My only new years resolution this year was to read more books. Over the past couple of years, I had
essentially stopped reading books, and that realization was not a joyous one. Reading books
is a fun way to both learn and be entertained. Jhumpa Lahiri had a
good quote
in The Namesake: That's the thing about books. They let you travel without moving your feet.

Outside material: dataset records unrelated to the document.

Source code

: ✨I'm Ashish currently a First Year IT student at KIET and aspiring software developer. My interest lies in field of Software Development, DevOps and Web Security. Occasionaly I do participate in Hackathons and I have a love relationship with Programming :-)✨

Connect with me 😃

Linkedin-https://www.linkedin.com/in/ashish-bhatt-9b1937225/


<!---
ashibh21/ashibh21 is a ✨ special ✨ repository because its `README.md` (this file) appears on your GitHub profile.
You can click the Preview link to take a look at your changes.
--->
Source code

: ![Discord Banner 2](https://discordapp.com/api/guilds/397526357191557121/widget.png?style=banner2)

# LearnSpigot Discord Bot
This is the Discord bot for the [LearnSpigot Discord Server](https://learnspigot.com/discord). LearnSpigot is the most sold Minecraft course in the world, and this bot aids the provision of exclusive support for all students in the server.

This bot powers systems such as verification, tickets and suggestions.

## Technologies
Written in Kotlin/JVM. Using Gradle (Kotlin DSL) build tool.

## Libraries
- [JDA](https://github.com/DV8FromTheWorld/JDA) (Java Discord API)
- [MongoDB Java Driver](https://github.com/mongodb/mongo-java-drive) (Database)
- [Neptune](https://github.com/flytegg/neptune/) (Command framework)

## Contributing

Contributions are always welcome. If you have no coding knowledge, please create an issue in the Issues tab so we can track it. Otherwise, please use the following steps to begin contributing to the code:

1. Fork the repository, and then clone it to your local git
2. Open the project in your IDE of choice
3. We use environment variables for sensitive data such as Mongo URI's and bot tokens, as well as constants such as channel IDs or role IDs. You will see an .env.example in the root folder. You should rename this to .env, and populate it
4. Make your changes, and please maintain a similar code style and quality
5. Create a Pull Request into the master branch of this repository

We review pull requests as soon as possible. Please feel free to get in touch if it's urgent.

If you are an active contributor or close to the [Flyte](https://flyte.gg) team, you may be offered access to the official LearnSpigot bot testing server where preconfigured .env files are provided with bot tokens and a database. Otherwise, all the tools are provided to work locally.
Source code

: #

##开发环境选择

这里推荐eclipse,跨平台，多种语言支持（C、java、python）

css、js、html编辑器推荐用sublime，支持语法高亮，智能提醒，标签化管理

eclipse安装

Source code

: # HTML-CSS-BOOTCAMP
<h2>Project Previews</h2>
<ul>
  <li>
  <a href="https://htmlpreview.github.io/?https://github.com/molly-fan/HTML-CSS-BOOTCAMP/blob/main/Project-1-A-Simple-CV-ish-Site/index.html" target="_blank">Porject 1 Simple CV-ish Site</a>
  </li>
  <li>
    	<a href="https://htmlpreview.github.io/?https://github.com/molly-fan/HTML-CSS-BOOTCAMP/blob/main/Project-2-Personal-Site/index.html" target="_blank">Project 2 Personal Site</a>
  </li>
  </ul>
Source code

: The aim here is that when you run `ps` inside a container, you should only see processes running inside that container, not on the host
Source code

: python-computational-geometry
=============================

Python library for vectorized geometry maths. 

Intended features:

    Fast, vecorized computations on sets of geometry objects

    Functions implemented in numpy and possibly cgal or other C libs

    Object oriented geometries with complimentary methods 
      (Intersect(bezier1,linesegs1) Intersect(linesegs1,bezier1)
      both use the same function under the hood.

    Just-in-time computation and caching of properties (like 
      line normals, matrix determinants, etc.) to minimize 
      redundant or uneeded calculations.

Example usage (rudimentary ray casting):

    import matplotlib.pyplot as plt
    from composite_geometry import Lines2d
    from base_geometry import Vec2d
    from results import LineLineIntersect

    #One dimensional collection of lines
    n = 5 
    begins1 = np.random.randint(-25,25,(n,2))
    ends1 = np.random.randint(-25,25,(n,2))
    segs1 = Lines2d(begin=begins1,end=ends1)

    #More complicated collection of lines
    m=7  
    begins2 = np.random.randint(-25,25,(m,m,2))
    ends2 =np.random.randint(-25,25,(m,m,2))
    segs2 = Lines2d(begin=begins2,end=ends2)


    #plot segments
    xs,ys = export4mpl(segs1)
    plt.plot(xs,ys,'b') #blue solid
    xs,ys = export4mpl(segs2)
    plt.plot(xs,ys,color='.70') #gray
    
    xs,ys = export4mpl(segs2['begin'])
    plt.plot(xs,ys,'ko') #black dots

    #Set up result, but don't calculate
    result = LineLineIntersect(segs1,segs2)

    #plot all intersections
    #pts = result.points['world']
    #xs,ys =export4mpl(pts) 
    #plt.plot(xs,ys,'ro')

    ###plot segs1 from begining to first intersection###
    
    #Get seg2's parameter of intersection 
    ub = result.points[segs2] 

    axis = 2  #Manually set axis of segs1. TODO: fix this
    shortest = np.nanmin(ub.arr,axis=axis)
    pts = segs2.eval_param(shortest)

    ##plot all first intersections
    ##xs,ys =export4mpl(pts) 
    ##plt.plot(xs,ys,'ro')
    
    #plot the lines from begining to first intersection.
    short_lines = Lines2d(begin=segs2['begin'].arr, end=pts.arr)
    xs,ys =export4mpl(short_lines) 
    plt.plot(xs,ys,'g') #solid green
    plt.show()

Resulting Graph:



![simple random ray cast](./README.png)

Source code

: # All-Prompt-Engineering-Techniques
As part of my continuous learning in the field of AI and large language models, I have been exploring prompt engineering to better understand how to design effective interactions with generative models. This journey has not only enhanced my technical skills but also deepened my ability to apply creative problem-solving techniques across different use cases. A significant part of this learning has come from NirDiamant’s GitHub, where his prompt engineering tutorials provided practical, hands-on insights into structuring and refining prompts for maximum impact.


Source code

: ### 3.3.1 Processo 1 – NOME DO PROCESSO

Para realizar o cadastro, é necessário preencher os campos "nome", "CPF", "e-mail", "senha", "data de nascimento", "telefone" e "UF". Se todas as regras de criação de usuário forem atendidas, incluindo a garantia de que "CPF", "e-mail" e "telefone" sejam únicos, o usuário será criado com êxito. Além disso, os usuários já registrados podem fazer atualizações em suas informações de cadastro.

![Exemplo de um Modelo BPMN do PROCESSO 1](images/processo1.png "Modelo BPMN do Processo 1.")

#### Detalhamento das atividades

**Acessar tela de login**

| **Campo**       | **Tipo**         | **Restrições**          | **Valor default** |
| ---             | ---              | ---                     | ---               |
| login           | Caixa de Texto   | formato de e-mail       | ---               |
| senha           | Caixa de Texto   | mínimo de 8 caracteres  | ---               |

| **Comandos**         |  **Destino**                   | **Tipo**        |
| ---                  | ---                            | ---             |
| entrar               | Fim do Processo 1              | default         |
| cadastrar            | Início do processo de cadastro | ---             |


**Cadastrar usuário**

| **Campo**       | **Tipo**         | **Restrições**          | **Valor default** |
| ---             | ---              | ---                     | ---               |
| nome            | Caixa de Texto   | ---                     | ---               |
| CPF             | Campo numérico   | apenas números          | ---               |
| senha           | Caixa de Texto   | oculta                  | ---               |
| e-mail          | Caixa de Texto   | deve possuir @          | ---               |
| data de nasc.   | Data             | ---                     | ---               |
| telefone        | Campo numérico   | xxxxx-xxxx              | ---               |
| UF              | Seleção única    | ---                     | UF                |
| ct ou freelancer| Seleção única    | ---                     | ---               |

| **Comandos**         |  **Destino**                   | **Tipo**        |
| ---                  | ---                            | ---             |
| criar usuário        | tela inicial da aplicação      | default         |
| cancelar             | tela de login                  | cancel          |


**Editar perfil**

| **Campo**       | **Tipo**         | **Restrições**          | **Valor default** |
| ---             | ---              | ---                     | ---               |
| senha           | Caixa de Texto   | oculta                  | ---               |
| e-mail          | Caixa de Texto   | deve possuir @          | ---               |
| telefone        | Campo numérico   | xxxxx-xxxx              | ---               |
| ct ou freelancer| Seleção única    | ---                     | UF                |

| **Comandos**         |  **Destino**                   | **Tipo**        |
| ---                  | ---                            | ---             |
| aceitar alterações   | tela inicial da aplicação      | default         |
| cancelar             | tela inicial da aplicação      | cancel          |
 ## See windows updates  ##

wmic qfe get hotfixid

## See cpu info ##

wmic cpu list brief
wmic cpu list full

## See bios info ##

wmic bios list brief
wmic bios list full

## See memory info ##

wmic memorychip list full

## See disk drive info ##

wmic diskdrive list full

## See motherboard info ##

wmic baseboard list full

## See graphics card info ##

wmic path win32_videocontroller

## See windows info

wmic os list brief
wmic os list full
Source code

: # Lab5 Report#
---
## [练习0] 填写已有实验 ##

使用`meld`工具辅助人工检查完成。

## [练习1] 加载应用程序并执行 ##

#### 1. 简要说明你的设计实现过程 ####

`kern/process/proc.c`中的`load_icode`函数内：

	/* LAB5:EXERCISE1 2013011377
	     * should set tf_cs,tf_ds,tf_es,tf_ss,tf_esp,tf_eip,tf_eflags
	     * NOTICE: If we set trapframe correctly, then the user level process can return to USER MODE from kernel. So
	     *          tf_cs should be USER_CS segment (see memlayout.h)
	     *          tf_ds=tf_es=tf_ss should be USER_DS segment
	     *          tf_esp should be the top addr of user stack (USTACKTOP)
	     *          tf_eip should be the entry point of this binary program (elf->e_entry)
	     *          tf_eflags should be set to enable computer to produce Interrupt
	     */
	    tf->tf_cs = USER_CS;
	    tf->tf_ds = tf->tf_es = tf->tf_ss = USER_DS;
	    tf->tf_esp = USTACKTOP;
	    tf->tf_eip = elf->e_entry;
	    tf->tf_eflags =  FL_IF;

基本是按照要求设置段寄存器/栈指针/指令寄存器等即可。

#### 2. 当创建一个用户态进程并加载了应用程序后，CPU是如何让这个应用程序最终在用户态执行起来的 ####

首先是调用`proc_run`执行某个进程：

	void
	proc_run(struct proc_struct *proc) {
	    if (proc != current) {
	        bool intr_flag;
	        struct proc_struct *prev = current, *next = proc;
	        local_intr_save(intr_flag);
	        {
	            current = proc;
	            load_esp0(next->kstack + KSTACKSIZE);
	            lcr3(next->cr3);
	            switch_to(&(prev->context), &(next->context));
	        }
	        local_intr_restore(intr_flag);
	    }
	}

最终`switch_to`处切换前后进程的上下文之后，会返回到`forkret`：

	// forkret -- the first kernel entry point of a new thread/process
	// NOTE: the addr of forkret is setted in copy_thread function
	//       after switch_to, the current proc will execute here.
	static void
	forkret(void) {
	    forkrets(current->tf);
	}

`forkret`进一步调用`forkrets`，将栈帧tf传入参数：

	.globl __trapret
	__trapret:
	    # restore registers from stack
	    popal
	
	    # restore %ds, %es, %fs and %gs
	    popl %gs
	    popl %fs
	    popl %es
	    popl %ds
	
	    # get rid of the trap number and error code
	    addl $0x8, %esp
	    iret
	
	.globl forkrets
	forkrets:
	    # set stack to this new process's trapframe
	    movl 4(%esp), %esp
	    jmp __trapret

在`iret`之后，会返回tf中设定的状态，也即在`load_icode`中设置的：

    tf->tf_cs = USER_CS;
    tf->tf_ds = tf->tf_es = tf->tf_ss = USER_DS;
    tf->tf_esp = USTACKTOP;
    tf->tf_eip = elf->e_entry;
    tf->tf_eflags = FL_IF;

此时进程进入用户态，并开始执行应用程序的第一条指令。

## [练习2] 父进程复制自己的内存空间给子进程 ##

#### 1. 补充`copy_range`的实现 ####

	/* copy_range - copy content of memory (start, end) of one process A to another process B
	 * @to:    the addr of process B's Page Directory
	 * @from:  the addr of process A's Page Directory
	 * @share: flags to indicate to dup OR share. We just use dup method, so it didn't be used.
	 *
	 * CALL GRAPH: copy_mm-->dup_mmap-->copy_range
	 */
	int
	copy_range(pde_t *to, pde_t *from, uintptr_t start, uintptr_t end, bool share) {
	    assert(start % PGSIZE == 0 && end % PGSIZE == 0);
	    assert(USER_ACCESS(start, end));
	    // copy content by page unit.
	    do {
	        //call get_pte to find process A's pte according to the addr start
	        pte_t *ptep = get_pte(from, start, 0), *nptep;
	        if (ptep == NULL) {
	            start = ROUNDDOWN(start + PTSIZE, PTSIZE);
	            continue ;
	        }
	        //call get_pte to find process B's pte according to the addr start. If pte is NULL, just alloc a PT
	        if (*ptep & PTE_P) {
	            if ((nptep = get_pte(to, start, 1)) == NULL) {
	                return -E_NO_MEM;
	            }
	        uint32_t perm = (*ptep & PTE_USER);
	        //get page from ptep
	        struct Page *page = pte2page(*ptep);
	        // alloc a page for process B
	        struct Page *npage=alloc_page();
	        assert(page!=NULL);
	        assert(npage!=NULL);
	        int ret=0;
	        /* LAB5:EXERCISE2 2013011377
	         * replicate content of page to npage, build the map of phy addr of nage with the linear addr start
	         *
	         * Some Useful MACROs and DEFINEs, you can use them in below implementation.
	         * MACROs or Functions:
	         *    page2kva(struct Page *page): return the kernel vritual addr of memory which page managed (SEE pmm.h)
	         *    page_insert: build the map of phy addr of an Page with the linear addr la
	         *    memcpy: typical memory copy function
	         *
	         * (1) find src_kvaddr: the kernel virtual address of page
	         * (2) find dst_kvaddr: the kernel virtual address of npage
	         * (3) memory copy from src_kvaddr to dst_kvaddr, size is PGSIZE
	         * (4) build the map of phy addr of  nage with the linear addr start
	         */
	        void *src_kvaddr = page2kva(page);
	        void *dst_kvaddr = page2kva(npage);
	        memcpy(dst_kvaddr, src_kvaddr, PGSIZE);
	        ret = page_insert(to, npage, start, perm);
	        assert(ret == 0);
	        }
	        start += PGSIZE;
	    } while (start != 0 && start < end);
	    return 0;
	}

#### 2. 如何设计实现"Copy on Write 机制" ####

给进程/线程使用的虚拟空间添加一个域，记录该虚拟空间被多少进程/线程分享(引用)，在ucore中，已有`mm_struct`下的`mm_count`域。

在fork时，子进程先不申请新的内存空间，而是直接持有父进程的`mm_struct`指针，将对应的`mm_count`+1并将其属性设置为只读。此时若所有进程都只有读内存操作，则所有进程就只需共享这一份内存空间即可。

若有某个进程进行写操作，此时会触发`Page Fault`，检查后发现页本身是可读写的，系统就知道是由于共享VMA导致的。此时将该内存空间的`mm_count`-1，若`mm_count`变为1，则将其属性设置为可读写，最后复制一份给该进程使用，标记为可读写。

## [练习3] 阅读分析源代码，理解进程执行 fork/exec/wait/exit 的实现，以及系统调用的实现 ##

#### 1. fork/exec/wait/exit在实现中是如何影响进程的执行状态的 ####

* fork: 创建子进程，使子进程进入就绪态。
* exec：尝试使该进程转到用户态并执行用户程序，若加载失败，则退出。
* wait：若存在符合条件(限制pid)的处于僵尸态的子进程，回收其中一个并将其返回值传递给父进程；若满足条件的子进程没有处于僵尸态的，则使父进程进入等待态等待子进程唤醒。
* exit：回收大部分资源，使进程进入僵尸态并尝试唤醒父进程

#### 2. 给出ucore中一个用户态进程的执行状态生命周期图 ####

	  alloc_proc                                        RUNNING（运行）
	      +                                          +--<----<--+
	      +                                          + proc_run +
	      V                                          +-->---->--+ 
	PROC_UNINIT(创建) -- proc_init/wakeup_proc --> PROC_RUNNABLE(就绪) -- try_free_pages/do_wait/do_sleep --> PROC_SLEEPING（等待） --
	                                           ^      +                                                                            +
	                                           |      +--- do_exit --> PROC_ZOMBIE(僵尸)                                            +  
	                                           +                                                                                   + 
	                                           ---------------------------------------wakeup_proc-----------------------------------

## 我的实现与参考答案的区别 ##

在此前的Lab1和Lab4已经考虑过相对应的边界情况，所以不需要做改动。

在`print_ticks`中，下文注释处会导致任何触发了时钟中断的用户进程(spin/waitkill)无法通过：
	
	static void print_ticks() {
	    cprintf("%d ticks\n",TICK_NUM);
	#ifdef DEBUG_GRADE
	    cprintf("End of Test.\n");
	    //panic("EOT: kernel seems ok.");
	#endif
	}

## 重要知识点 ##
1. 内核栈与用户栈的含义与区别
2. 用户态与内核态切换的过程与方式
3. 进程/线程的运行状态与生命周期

I'm happy to say, that so far, I've maintained my resolution, having finished
two
books already
and am onto my third one.
Anyways, since I have a subscription to the Oakland Library, I figured it'd be better for me to borrow
the books I want to read as opposed to buying them each time (even though it's fun to fill out a
bookshelf). At the same time, I started keeping track of books I want to read on
Goodreads (the shelves they have, along with the ability to order
the books makes it a useful utility for me). The first book I borrowed from the library was
Thinking Fast and Slow and the process of me finding a copy to borrow left me wanting for a
better way to locate and hold a book. The story goes something like this: find the
next book I want to read from my GR shelf, search on the oakland library website for it's
availability, find out that it's not available, rinse and repeat until one
becomes available (took me a few days). The putting it on hold was particulary important
since I had one occasion where I saw the book was available at a particular branch,
immdiately left to go pick it up (without putting it on hold) and by the time I
reached there (~15 minutes), someone had already borrowed it. I eventually did find a copy
at a different branch but I really wanted a better way of doing things.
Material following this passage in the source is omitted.